Immigrant Visas: Returning Resident Visa

A permanent resident (called lawful permanent resident or LPR) or conditional resident (CR) who has remained outside the United States for longer than one year, or beyond the validity period of a Re-entry Permit, will require a new immigrant visa to enter the United States and resume permanent residence.  You can learn more about Returning Resident Visas on

U.S. Legal Permanent Residents/Green Card Holders

Lost/Stolen Green Card (I-551)

We may be able to issue you a Boarding Foil that will permit you to return to United States. You must also prove that you have been outside the United States for less than one year and you are intending to return to the U.S. within 30 days.

How to apply:

  1. Before appearing to your appointment, you must pay the filing fee for I-131A  application form online using the USCIS online payment system./ You may pay the fee with your credit or debit card or U.S. bank account.  We do not issue refunds, regardless of the decision on the application.
  2. Prepare the following listed document:
  • A valid passport.
  • One recent photo,5cmx5cm taken in front of a plain white or off-white background without glasses.
  • Form I-131A completed and signed.
  • Evidence that you paid the fee (such as a printed copy of your payment confirmation page or a printed copy of your emailed receipt (see number 1 above).
  • Police Report of loss of your U.S. Residence Card.
  • Evidence shows your last departure from United States as, Flight ticket / electronic itinerary.
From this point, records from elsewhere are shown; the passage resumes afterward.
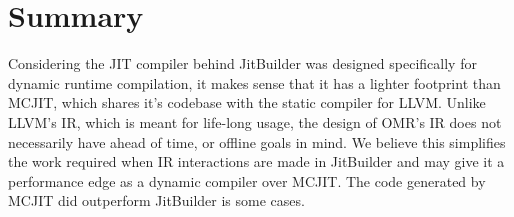 \section{Summary}
\label{sec:summary}
Considering the JIT compiler behind JitBuilder was designed specifically for dynamic runtime compilation, it makes sense that it has a lighter footprint than MCJIT, which shares it's codebase with the static compiler for LLVM.
Unlike LLVM's IR, which is meant for life-long usage, the design of OMR's IR does not necessarily have ahead of time, or offline goals in mind.
We believe this simplifies the work required when IR interactions are made in JitBuilder and may give it a performance edge as a dynamic compiler over MCJIT.
The code generated by MCJIT did outperform JitBuilder is some cases.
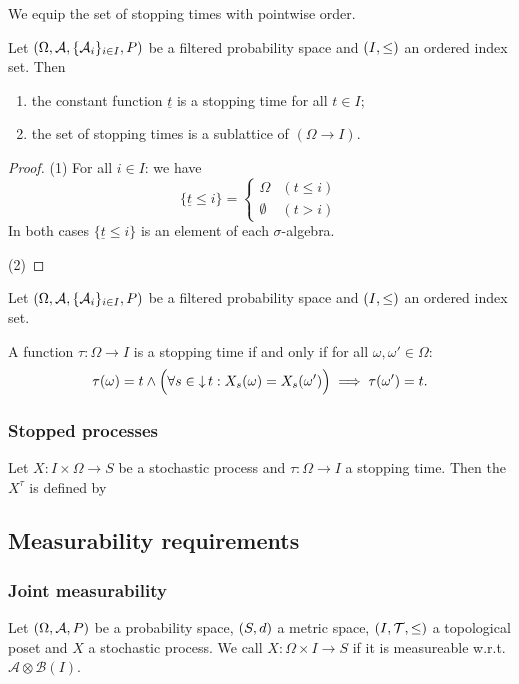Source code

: We equip the set of stopping times with pointwise order.

\begin{lemma}
Let $\left( \Omega, \mathcal{A}, \{\mathcal{A}_i\}_{i\in I}, P \right)$ be a filtered probability space and $\left( I,\leq \right)$ an ordered index set. Then
\begin{enumerate}
\item the constant function $\underline{t}$ is a stopping time for all $t\in I$;
\item the set of stopping times is a sublattice of $(\Omega\to I)$.
\end{enumerate}
\end{lemma}
\begin{proof}
(1) For all $i\in I$: we have
\[ \{\underline{t} \leq i\} = \begin{cases}
\Omega & (t\leq i) \\
\emptyset & (t > i)
\end{cases} \]
In both cases $\{\underline{t} \leq i\}$ is an element of each $\sigma$-algebra.

(2)
\end{proof}

\begin{theorem}
Let $\left( \Omega, \mathcal{A}, \{\mathcal{A}_i\}_{i\in I}, P \right)$ be a filtered probability space and $\left( I,\leq \right)$ an ordered index set.

A function $\tau: \Omega\to I$ is a stopping time \textup{if and only if} for all $\omega,\omega'\in \Omega$:
\[ \tau(\omega) = t \land \Big( \forall s\in\mathop{\downarrow} t: X_s(\omega) = X_s(\omega') \Big) \implies \tau(\omega')=t. \]
\end{theorem}

\subsubsection{Stopped processes}
\begin{definition}
Let $X: I\times \Omega\to S$ be a stochastic process and $\tau:\Omega\to I$ a stopping time. Then the  $X^\tau$ is defined by
\end{definition}

\subsection{Measurability requirements}
\subsubsection{Joint measurability}
\begin{definition}
Let $\left( \Omega, \mathcal{A}, P \right)$ be a probability space, $\left( S,d \right)$ a metric space, $\left( I,\mathcal{T}, \leq \right)$ a topological poset and $X$ a stochastic process. We call $X: \Omega\times I\to S$  if it is measureable w.r.t. $\mathcal{A}\otimes \mathcal{B}(I)$.
\end{definition}

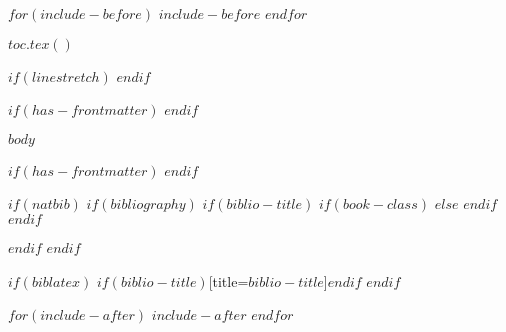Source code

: \providecommand{\tightlist}{\setlength{\itemsep}{0pt}\setlength{\parskip}{0pt}}



$for(include-before)$
$include-before$
$endfor$

$toc.tex()$

$if(linestretch)$
$endif$

$if(has-frontmatter)$
\mainmatter
$endif$

$body$

$if(has-frontmatter)$
\backmatter
$endif$

$if(natbib)$
$if(bibliography)$
$if(biblio-title)$
$if(book-class)$
\renewcommand\bibname{$biblio-title$}
$else$
\renewcommand\refname{$biblio-title$}
$endif$
$endif$

$endif$
$endif$

$if(biblatex)$
\printbibliography$if(biblio-title)$[title=$biblio-title$]$endif$
$endif$

$for(include-after)$
$include-after$
$endfor$

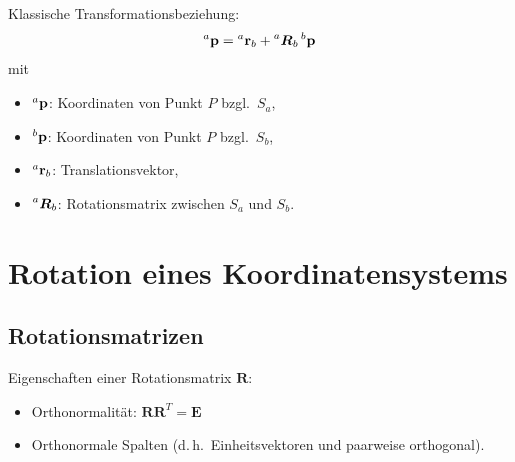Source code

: \documentclass[a4paper, 11pt, accentcolor = tud3b]{tudreport}
\newcommand{\inreferenceto}[2]{\prescript{#1}{}{#2}}
\newcommand{\mat}[1]{\boldsymbol{#1}}
\renewcommand{\vec}[1]{\boldsymbol{\mathbf{#1}}}
\renewcommand{\dh}{d.\,h.~}
\newcommand{\bzgl}{bzgl.~}
\begin{document}
			Klassische Transformationsbeziehung:
			\begin{equation*}
				\inreferenceto{a}{\vec{p}} = \inreferenceto{a}{\vec{r}}_b + \inreferenceto{a}{\mat{R}}_b \inreferenceto{b}{\vec{p}}
			\end{equation*}
			mit
			\begin{itemize}
				\item \( \inreferenceto{a}{\vec{p}} \):   \tabto{1cm} Koordinaten von Punkt \(P\) \bzgl \(S_a\),
				\item \( \inreferenceto{b}{\vec{p}} \):   \tabto{1cm} Koordinaten von Punkt \(P\) \bzgl \(S_b\),
				\item \( \inreferenceto{a}{\vec{r}}_b \): \tabto{1cm} Translationsvektor,
				\item \( \inreferenceto{a}{\mat{R}}_b \): \tabto{1cm} Rotationsmatrix zwischen \(S_a\) und \(S_b\).
			\end{itemize}

		\section{Rotation eines Koordinatensystems}
			\subsection{Rotationsmatrizen}
				Eigenschaften einer Rotationsmatrix \( \mat{R} \):
				\begin{itemize}
					\item Orthonormalität: \( \mat{R} \mat{R}^T = \mat{E} \)
					\item Orthonormale Spalten (\dh Einheitsvektoren und paarweise orthogonal).
				\end{itemize}
			
\end{document}
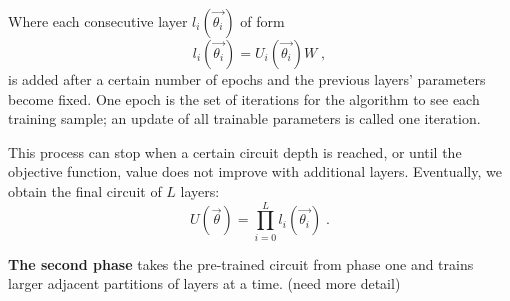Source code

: Where each consecutive layer $l_i(\vec{\theta_i})$ of form
\begin{equation}
    l_i(\vec{\theta_i})
    =U_i(\vec{\theta_i}) W \;,
\end{equation}
is added after a certain number of epochs and the previous layers' parameters become fixed. 
One epoch is the set of iterations for the algorithm to see each training sample; an update of all trainable parameters is called one iteration.

This process can stop when a certain circuit depth is reached, or until the objective function, value does not improve with additional layers.
Eventually, we obtain the final circuit of $L$ layers:
\begin{equation}
    U(\vec{\theta})
    = \prod_{i=0}^L l_i (\vec{\theta_i}) \;.
\end{equation}

\textbf{The second phase} takes the pre-trained circuit from phase one and trains larger adjacent partitions of layers at a time. (need more detail)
Be informed that the issuance of a Transportation foil may take more than a 5 business days.

Once in the United States, you will need to apply for the replacement of your Green Card.  For information on replacing your lost/stolen/expired green card upon reentering the US, please consult the Department of Homeland Security US Citizenship and Immigration Service website for detailed instructions

Returning Resident (SB1 visa)

A U.S. legal permanent resident ( LPR) or conditional resident (CR) who has remained outside the United States for more than one year, or beyond the validity period of a Re-entry Permit (PDF 1 MB), for reasons beyond their control may be eligible for a immigrant visa (SB-1) under limited circumstances.  To qualify for such status, you must show:

  • That you were a lawful permanent resident when you departed the United States.
  • That when you departed you intended to return to the U.S. and have maintained this intent.
  • That you are returning from a temporary visit abroad and if the stay was protracted, it was caused by reasons beyond your control and for which you were not responsible.

How to apply:

  1. Complete application  Form DS-117 to Determine Returning Resident Status,
  2. Your Permanent Resident Card, Form -551
  3. Your Re-entry Permit, if available
  4. Application fee $189 or equivalent in local currency (no refundable)
  5. Dates of travel outside of the United States (Examples: airline tickets, passport stamps, etc.)
  6. Proof of your ties to the United States and your intention to return (Examples: tax returns, and evidence of economic, family, and social ties to the U.S.)
  7. Proof that your protracted stay outside of the United States was for reasons beyond your control (Examples: medical incapacitation, employment with a U.S. company, accompanying a U.S. citizen spouse, etc.)
  8. Request an appointment by sending an email to . provide accurate contact information and write on subject box “ DS-117 application request” .
  9. If the application is approved, you will be given instruction how to apply for immigrant visa (SB1) that requires a new fee and more supporting documents including medical examination.
  10. If the application is refused, the Consular Officer will provide you with further information.

Please Note: Individuals contemplating whether to submit an application for returning resident status should carefully consider whether their circumstances meet the criteria outlined above.  The application fee is non-refundable and the evaluation process is rigorous.